In the records that follow, the lines from the one containing "- **Travis Integration**" to the one containing "- **Tag/categorisation support**", inclusive, are to be given again exactly.

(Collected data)
⁂
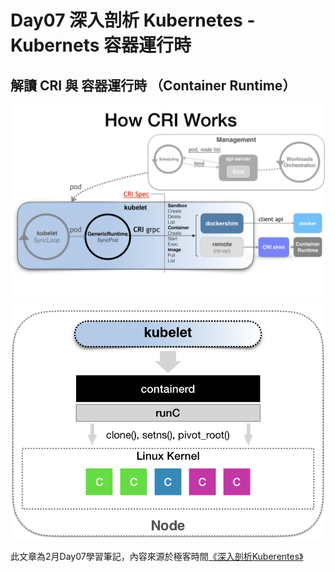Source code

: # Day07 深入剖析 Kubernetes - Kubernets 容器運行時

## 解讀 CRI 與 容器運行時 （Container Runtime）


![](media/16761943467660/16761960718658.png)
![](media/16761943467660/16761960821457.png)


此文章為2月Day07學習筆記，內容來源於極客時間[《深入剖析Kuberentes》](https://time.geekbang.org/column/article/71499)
⁂
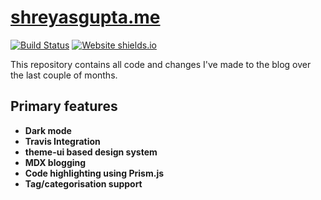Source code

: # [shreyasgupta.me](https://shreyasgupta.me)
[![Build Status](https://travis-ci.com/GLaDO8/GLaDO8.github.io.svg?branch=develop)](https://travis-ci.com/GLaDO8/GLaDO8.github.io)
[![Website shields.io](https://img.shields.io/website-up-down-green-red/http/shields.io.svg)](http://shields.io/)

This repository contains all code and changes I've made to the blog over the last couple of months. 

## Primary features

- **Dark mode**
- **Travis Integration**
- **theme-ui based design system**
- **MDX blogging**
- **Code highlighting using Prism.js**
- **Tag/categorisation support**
⁂
◆ **ANSWER TO THE EXERCISE**
- **Travis Integration**
- **theme-ui based design system**
- **MDX blogging**
- **Code highlighting using Prism.js**
- **Tag/categorisation support**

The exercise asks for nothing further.